I come from a very big family in a very Black city, Baltimore. My grandmother was a professional chef who wrote a weekly culinary column for The Afro, the longest-running African American newspaper in the U.S. I danced in Black dance troupes and performed in Black community theater. I recited Nikki Giovanni poems and got to meet her when I was in middle school. Family trips to AFRAM (African-American Festival) and live shows at Arena Players were summertime rituals. My mother was very intentional about instilling cultural pride and awareness: introducing me to Ladysmith Black Mambazo or taking me to hear Dr. Jawanza Kunjufu give a lecture.
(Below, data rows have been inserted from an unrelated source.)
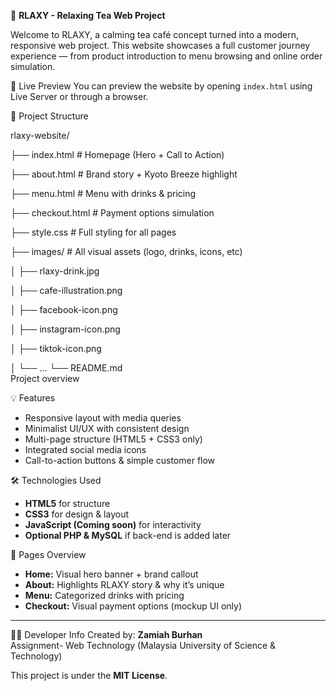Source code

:🌿 **RLAXY - Relaxing Tea Web Project**

Welcome to RLAXY, a calming tea café concept turned into a modern, responsive web project. This website showcases a full customer journey experience — from product introduction to menu browsing and online order simulation.

🔗 Live Preview
You can preview the website by opening `index.html` using Live Server or through a browser.

📁 Project Structure

rlaxy-website/

├── index.html             # Homepage (Hero + Call to Action)

├── about.html             # Brand story + Kyoto Breeze highlight

├── menu.html              # Menu with drinks & pricing

├── checkout.html          # Payment options simulation

├── style.css              # Full styling for all pages

├── images/                # All visual assets (logo, drinks, icons, etc)

│   ├── rlaxy-drink.jpg

│   ├── cafe-illustration.png

│   ├── facebook-icon.png

│   ├── instagram-icon.png

│   ├── tiktok-icon.png

│   └── ...
└── README.md              
    Project overview

💡 Features
- Responsive layout with media queries
- Minimalist UI/UX with consistent design
- Multi-page structure (HTML5 + CSS3 only)
- Integrated social media icons
- Call-to-action buttons & simple customer flow

🛠 Technologies Used
- **HTML5** for structure
- **CSS3** for design & layout
- **JavaScript (Coming soon)** for interactivity
- **Optional PHP & MySQL** if back-end is added later

📌 Pages Overview
- **Home:** Visual hero banner + brand callout
- **About:** Highlights RLAXY story & why it’s unique
- **Menu:** Categorized drinks with pricing
- **Checkout:** Visual payment options (mockup UI only)

---

👩‍💻 Developer Info
Created by: **Zamiah Burhan**  
Assignment- Web Technology (Malaysia University of Science & Technology)

This project is under the **MIT License**.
I was frequently the only Black girl in classrooms filled with white students, and fully aware of the impact of racism on my community and city. Yet these circumstances never diminished my sense of cultural pride, nor my desire to be seen. So when a white coworker told me that she wanted to raise her child to be “color-blind,” it hit me in a way I could not quite articulate. I felt a pang of offense because the notion of teaching a child to be “color-blind” was tantamount to teaching the child not to see me, my daughters or any person of color. It was as if she wanted to erase the inconvenience of my Black existence and relegate it to a historical fact that was not useful to her, her child or maybe even to me. It also felt like a vague note to me, to leave my Black self at home.

I do not want her to be color-blind. I do not want her children to be color-blind. I want her to be fully sighted and see Black people as complete in tragedy and in triumph. I want her to see me, the way I see myself: proud of my culture, my family and my history. I want her to know that I had no shame for her to assuage by not acknowledging my Blackness. 

Everything about my experience makes me who I am, and I am only interested in people who want to see me in full. As more BIPOC speak truth to power, I hope others will be sensitized to their implicit biases, encouraged to move out of their comfort zones and feel inspired to see what they’ve been taught to ignore.